First, the outer binary and the inner orbit should prefer the values of ~40 degrees and ~140 degrees; this is a clear hallmark of Kozai cycles at work. Some of the first citations to this paper were optical interferometry observations that confirmed this expectation for two systems. A satisfactory observational study and analysis testing this prediction may require new telescopes (and therefore require many many years).
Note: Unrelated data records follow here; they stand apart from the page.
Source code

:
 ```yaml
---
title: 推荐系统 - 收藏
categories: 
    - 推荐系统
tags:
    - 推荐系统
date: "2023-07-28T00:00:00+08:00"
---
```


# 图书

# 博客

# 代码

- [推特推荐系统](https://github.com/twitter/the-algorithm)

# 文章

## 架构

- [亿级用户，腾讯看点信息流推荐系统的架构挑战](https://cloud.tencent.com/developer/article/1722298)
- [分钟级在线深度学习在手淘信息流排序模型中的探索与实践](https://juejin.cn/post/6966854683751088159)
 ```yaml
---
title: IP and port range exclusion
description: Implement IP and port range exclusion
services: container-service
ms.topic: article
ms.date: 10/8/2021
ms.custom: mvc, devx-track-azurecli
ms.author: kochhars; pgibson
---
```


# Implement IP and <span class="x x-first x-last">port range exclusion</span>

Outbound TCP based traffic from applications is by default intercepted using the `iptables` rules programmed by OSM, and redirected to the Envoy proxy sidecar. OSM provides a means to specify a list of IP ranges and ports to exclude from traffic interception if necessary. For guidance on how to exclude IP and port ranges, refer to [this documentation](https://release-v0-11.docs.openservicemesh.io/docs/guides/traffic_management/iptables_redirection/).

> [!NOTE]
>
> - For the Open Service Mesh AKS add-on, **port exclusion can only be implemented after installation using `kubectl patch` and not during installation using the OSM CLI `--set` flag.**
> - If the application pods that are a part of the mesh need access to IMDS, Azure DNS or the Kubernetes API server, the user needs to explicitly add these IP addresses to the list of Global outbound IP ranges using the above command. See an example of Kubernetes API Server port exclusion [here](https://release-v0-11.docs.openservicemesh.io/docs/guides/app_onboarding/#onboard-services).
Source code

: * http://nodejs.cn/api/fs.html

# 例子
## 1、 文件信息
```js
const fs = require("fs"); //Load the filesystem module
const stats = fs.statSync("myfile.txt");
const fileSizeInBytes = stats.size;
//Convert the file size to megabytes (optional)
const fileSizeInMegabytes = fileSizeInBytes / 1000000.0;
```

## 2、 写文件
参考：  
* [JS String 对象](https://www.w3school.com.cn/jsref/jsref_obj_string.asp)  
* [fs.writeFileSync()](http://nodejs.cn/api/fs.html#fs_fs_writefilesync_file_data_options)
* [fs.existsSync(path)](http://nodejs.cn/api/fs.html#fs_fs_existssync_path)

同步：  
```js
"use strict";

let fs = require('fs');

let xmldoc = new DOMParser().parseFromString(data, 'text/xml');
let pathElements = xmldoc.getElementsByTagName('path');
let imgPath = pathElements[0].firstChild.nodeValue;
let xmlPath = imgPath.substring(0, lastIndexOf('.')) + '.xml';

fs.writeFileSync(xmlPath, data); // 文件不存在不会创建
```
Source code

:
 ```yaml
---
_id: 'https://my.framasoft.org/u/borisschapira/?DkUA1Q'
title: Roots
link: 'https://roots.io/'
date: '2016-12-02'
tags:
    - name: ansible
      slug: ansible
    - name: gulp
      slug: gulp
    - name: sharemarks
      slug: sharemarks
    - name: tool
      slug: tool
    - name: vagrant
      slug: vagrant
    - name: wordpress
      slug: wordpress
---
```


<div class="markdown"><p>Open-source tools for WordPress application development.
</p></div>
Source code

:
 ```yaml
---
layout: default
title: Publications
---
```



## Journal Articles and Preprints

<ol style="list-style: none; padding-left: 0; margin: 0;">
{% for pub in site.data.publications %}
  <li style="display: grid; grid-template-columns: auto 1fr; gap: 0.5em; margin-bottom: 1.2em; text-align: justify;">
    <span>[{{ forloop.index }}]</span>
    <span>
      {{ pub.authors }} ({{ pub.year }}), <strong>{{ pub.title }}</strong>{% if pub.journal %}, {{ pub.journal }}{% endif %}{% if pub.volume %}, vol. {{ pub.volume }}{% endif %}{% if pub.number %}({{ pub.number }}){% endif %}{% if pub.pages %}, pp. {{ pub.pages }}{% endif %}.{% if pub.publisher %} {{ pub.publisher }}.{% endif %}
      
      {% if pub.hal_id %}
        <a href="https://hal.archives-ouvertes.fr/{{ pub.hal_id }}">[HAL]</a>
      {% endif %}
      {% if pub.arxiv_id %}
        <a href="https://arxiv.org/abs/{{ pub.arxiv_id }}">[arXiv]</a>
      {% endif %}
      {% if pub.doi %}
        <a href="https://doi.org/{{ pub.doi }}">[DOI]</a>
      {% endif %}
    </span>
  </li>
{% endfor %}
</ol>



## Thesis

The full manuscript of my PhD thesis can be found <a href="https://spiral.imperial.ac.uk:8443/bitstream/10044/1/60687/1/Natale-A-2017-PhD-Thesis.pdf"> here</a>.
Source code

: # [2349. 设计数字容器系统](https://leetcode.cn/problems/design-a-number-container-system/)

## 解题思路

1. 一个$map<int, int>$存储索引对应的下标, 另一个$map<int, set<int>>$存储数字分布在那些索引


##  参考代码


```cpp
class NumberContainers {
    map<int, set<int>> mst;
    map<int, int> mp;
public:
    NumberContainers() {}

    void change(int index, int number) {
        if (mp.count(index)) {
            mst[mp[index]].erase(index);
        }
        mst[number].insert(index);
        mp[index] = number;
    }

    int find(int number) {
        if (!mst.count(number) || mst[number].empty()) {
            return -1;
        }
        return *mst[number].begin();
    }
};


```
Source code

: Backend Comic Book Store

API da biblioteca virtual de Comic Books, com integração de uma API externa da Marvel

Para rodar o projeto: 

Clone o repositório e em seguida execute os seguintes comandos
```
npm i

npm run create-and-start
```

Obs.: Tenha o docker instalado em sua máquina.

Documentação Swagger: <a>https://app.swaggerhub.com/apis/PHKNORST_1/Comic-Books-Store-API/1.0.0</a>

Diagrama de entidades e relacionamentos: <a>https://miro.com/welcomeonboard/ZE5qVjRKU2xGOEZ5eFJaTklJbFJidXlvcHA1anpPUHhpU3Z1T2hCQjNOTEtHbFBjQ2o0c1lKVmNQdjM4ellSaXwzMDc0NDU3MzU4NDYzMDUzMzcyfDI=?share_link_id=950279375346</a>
Second, planetary systems are usually assumed to form in a disk, which itself determines the spin direction of the star. Therefore alignment between the planetary orbits and the host star's spin is expected, and it is observed in the solar system. However, Kozai cycles from the binary companion can torque the planetary orbit through many many cycles before it settles as a hot Jupiter. Therefore spin-orbit mis-alignment may be induced. Surprisingly, even retrograde (inclination > 90 degrees) misalignment angles would be rather common in this process, which might be guessed from the movie above. Once the planet-star torques dominate the planet-companion torques, the inclination is sealed in. The planet cannot torque up (synchronize or parallelize) its host star spin, via tidal friction in the star. If it could, the planet would be shortly consumed. This prediction is interesting because the Rossiter-McLaughlin effect, a spectroscopic distortion observable during planetary transits, can probe the statistics of (mis)alignment, and it is a promising way for deciding how exo-Jupiters migrate to orbits of just a few days.